La hija de Carlota, María del Rosario, era la directora de una nueva colección de literatura colombiana. Y me llamó, unas semanas después, para decirme que quería publicar mis relatos. Yo, que jamás seré famoso por mi elocuencia, sólo atiné a darle las gracias. Acordamos que nos veríamos el miércoles -era un lunes de junio- y que yo pasaría a recogerla para ir juntos a una reunión que la editorial, Arango editores, había programado para la tarde de ese día. Y así fue. La recogí, estuvimos unas dos horas atrapados en el tránsito bogotano, y en las oficinas de Arango, después de contarnos la primera parte de nuestras vidas, llegamos a la conclusión de que el libro sería publicado en septiembre. Ella se iba a Europa el viernes, de vacaciones, pero volvería a Bogotá a comienzos de agosto. Esa noche, cuando llegué a mi apartamento, sospeché que estaba enamorado de mi editora. Quería llamarla para seguir contándonos la vida pero pensé, me acuerdo, que me vería todos los días con ella cuando volviera de su viaje y que no tenía por qué forzar las cosas. No me imaginaba, en ese punto de la historia, que ella se quedaría a vivir un año en Viena, que nos escribiríamos durante todos esos meses hasta confesarnos que desde aquella tarde, desde ese miércoles de junio de 1998, los dos nos habíamos dado cuenta de que teníamos que vivir juntos para siempre. Sí, sólo nos vimos esa vez. No nos vimos en un año. Pero cuando ella volvió, el 13 de junio de 1999, habíamos terminado de hacer el rompecabezas de la vida que íbamos a vivir hasta ser viejos.

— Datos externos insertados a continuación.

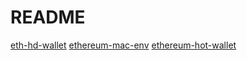 # README

[eth-hd-wallet](https://github.com/miguelmota/go-ethereum-hdwallet)
[ethereum-mac-env](http://blog.hubwiz.com/2019/06/01/ethereum-mac-env/)
[ethereum-hot-wallet](http://blog.hubwiz.com/2019/06/25/ethereum-hot-wallet/)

Todas las vidas pueden contarse, si uno quiere, como un drama en tres actos. Y el final de mi primer acto, el momento en el que comenzó mi historia, fue el día en que me di cuenta de que tenía unos amigos y una esposa que me pedían que escribiera. Yo era, por supuesto, el primer sorprendido. El accidente que le abre paso a todos los segundos actos de todos los dramas del mundo me había llegado así, sin más, para revelarme que yo no estaba loco porque era capaz de contar mi propia vida. Los hechos que caían, mes por mes, me daban permiso para inventarme otras montañas, otros desiertos y otras mesetas. Y eso es lo que hago. La mitad del tiempo miro por la ventana y la otra mitad le doy la espalda al mundo. Anoto ideas en papelitos y después las escribo en mi computador. Sí, no hay nada atractivo, nada glamoroso, en este oficio -no puedo pensar, desde mi experiencia, en algo más aburrido que un reality show sobre escritores-, pero los días se me pasan como si sólo duraran tres o cuatro párrafos, y eso es lo que importa. Cada vez que termino de escribir alguna historia, algún poema, algún perfil muy triste, me doy cuenta de que sólo trato de deshacerme de mí mismo. Me doy cuenta, además, de que consigo morir cada vez que le pongo el punto final a un último proyecto. Y entiendo, de paso, que todos los libros están escritos por hombres muertos.
Todavía vivo en el edificio en donde nací. Sigo sintiéndome mejor adentro que afuera. Aún leo todos los cómic y veo todas las películas que puedo. Ya no puedo arrodillarme tanto como antes, no. Lo hago dos o tres minutos, todas las noches, para agradecerle a Dios que me haya dejado vivir de lo que juego.
Ricardo Silva Romero (Colombia, 1975) es autor de la novela Relato de Navidad en la Gran Vía (Alfaguara).